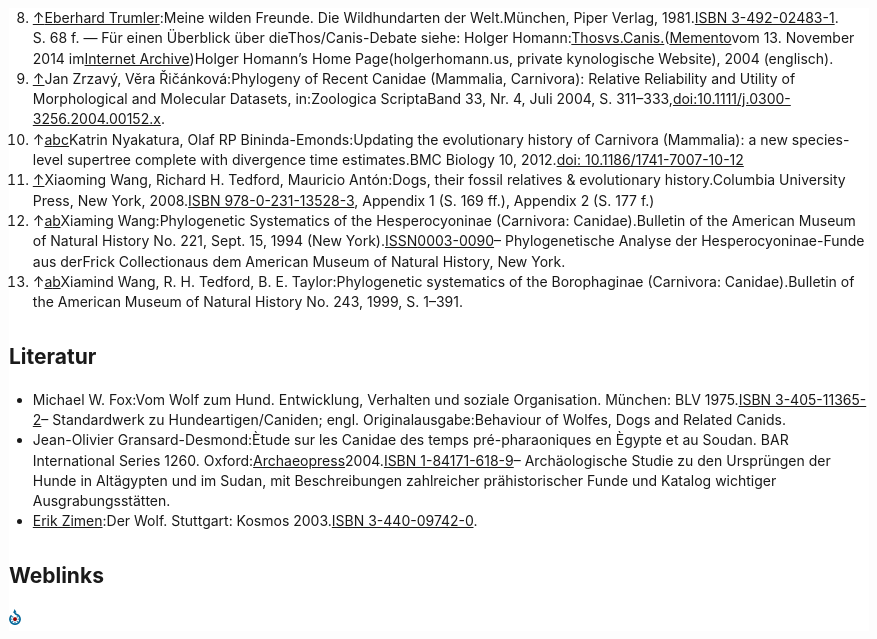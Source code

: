 8. [↑](#cite_ref-8)[Eberhard Trumler](https://de.wikipedia.org/wiki/Eberhard_Trumler):Meine wilden Freunde. Die Wildhundarten der Welt.München, Piper Verlag, 1981.[ISBN 3-492-02483-1](https://de.wikipedia.org/wiki/Spezial:ISBN-Suche/3492024831). S. 68 f. — Für einen Überblick über dieThos/Canis-Debate siehe: Holger Homann:[Thosvs.Canis.](https://web.archive.org/web/20141113052531/http://www.holgerhomann.us/Thos_vs%20%20Canis.htm)([Memento](https://de.wikipedia.org/wiki/Web-Archivierung#Begrifflichkeiten)vom 13. November 2014 im[Internet Archive](https://de.wikipedia.org/wiki/Internet_Archive))Holger Homann’s Home Page(holgerhomann.us, private kynologische Website), 2004 (englisch).
9. [↑](#cite_ref-Zrzavý_&_Řičánková_9-0)Jan Zrzavý, Věra Řičánková:Phylogeny of Recent Canidae (Mammalia, Carnivora): Relative Reliability and Utility of Morphological and Molecular Datasets, in:Zoologica ScriptaBand 33, Nr. 4, Juli 2004, S. 311–333,[doi:10.1111/j.0300-3256.2004.00152.x](//doi.org/10.1111/j.0300-3256.2004.00152.x).
10. ↑[a](#cite_ref-Nyakatura_et_al_2012_10-0)[b](#cite_ref-Nyakatura_et_al_2012_10-1)[c](#cite_ref-Nyakatura_et_al_2012_10-2)Katrin Nyakatura, Olaf RP Bininda-Emonds:Updating the evolutionary history of Carnivora (Mammalia): a new species-level supertree complete with divergence time estimates.BMC Biology 10, 2012.[doi: 10.1186/1741-7007-10-12](//doi.org/10.1186/1741-7007-10-12)
11. [↑](#cite_ref-Wang2008_11-0)Xiaoming Wang, Richard H. Tedford, Mauricio Antón:Dogs, their fossil relatives & evolutionary history.Columbia University Press, New York, 2008.[ISBN 978-0-231-13528-3](https://de.wikipedia.org/wiki/Spezial:ISBN-Suche/9780231135283), Appendix 1 (S. 169 ff.), Appendix 2 (S. 177 f.)
12. ↑[a](#cite_ref-Wang1994_12-0)[b](#cite_ref-Wang1994_12-1)Xiaming Wang:Phylogenetic Systematics of the Hesperocyoninae (Carnivora: Canidae).Bulletin of the American Museum of Natural History No. 221, Sept. 15, 1994 (New York).[ISSN](https://de.wikipedia.org/wiki/Internationale_Standardnummer_f%C3%BCr_fortlaufende_Sammelwerke)[0003-0090](https://zdb-katalog.de/list.xhtml?t=iss%3D%220003-0090%22&key=cql)– Phylogenetische Analyse der Hesperocyoninae-Funde aus derFrick Collectionaus dem American Museum of Natural History, New York.
13. ↑[a](#cite_ref-Wang1999_13-0)[b](#cite_ref-Wang1999_13-1)Xiamind Wang, R. H. Tedford, B. E. Taylor:Phylogenetic systematics of the Borophaginae (Carnivora: Canidae).Bulletin of the American Museum of Natural History No. 243, 1999, S. 1–391.



## Literatur




* Michael W. Fox:Vom Wolf zum Hund. Entwicklung, Verhalten und soziale Organisation. München: BLV 1975.[ISBN 3-405-11365-2](https://de.wikipedia.org/wiki/Spezial:ISBN-Suche/3405113652)– Standardwerk zu Hundeartigen/Caniden; engl. Originalausgabe:Behaviour of Wolfes, Dogs and Related Canids.
* Jean-Olivier Gransard-Desmond:Ètude sur les Canidae des temps pré-pharaoniques en Ègypte et au Soudan. BAR International Series 1260. Oxford:[Archaeopress](https://www.archaeopress.com/)2004.[ISBN 1-84171-618-9](https://de.wikipedia.org/wiki/Spezial:ISBN-Suche/1841716189)– Archäologische Studie zu den Ursprüngen der Hunde in Altägypten und im Sudan, mit Beschreibungen zahlreicher prähistorischer Funde und Katalog wichtiger Ausgrabungsstätten.
* [Erik Zimen](https://de.wikipedia.org/wiki/Erik_Zimen):Der Wolf. Stuttgart: Kosmos 2003.[ISBN 3-440-09742-0](https://de.wikipedia.org/wiki/Spezial:ISBN-Suche/3440097420).



## Weblinks




![12px_Commons_lo.png](./assets/12px_Commons_lo.png) 
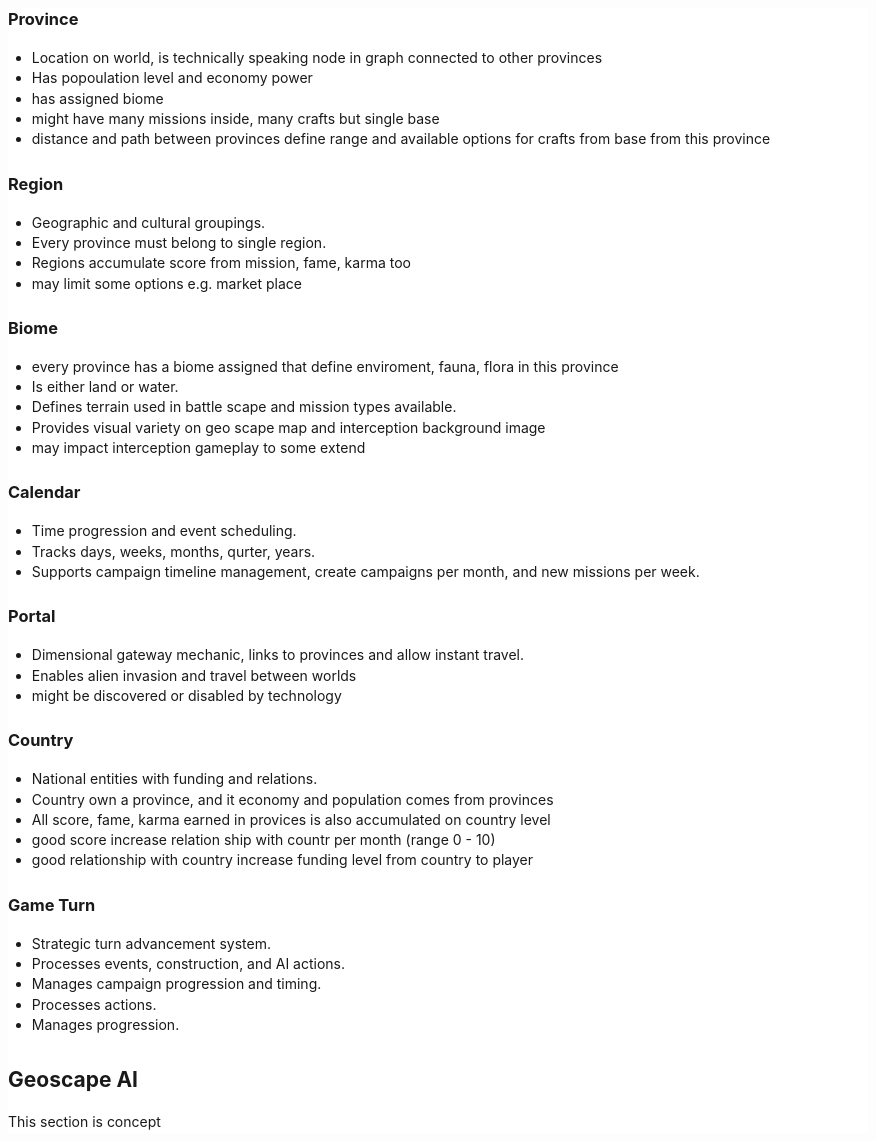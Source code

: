### Province
- Location on world, is technically speaking node in graph connected to other provinces
- Has popoulation level and economy power
- has assigned biome
- might have many missions inside, many crafts but single base
- distance and path between provinces define range and available options for crafts from base from this province 

### Region
- Geographic and cultural groupings.
- Every province must belong to single region. 
- Regions accumulate score from mission, fame, karma too
- may limit some options e.g. market place

### Biome
- every province has a biome assigned that define enviroment, fauna, flora in this province
- Is either land or water. 
- Defines terrain used in battle scape and mission types available.
- Provides visual variety on geo scape map and interception background image
- may impact interception gameplay to some extend

### Calendar
- Time progression and event scheduling.
- Tracks days, weeks, months, qurter, years.
- Supports campaign timeline management, create campaigns per month, and new missions per week. 

### Portal
- Dimensional gateway mechanic, links to provinces and allow instant travel. 
- Enables alien invasion and travel between worlds
- might be discovered or disabled by technology

### Country
- National entities with funding and relations.
- Country own a province, and it economy and population comes from provinces
- All score, fame, karma earned in provices is also accumulated on country level
- good score increase relation ship with countr per month (range 0 - 10)
- good relationship with country increase funding level from country to player

### Game Turn
- Strategic turn advancement system.
- Processes events, construction, and AI actions.
- Manages campaign progression and timing.
- Processes actions.
- Manages progression.

## Geoscape AI

This section is concept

________________________

=== WHAT IS BEING ASKED ===
Would you print, exactly as written, every line above from the one holding "Website), 2004 (englisch)." through the one holding "11. [↑](#cite_ref-Wang2008_11-0)Xiaoming Wang, Richard", with both included and no other lines?

=== RESPONSE TO THIS EXERCISE ===
: 8. [↑](#cite_ref-8)[Eberhard Trumler](https://de.wikipedia.org/wiki/Eberhard_Trumler):Meine wilden Freunde. Die Wildhundarten der Welt.München, Piper Verlag, 1981.[ISBN 3-492-02483-1](https://de.wikipedia.org/wiki/Spezial:ISBN-Suche/3492024831). S. 68 f. — Für einen Überblick über dieThos/Canis-Debate siehe: Holger Homann:[Thosvs.Canis.](https://web.archive.org/web/20141113052531/http://www.holgerhomann.us/Thos_vs%20%20Canis.htm)([Memento](https://de.wikipedia.org/wiki/Web-Archivierung#Begrifflichkeiten)vom 13. November 2014 im[Internet Archive](https://de.wikipedia.org/wiki/Internet_Archive))Holger Homann’s Home Page(holgerhomann.us, private kynologische Website), 2004 (englisch).
9. [↑](#cite_ref-Zrzavý_&_Řičánková_9-0)Jan Zrzavý, Věra Řičánková:Phylogeny of Recent Canidae (Mammalia, Carnivora): Relative Reliability and Utility of Morphological and Molecular Datasets, in:Zoologica ScriptaBand 33, Nr. 4, Juli 2004, S. 311–333,[doi:10.1111/j.0300-3256.2004.00152.x](//doi.org/10.1111/j.0300-3256.2004.00152.x).
10. ↑[a](#cite_ref-Nyakatura_et_al_2012_10-0)[b](#cite_ref-Nyakatura_et_al_2012_10-1)[c](#cite_ref-Nyakatura_et_al_2012_10-2)Katrin Nyakatura, Olaf RP Bininda-Emonds:Updating the evolutionary history of Carnivora (Mammalia): a new species-level supertree complete with divergence time estimates.BMC Biology 10, 2012.[doi: 10.1186/1741-7007-10-12](//doi.org/10.1186/1741-7007-10-12)
11. [↑](#cite_ref-Wang2008_11-0)Xiaoming Wang, Richard H. Tedford, Mauricio Antón:Dogs, their fossil relatives & evolutionary history.Columbia University Press, New York, 2008.[ISBN 978-0-231-13528-3](https://de.wikipedia.org/wiki/Spezial:ISBN-Suche/9780231135283), Appendix 1 (S. 169 ff.), Appendix 2 (S. 177 f.)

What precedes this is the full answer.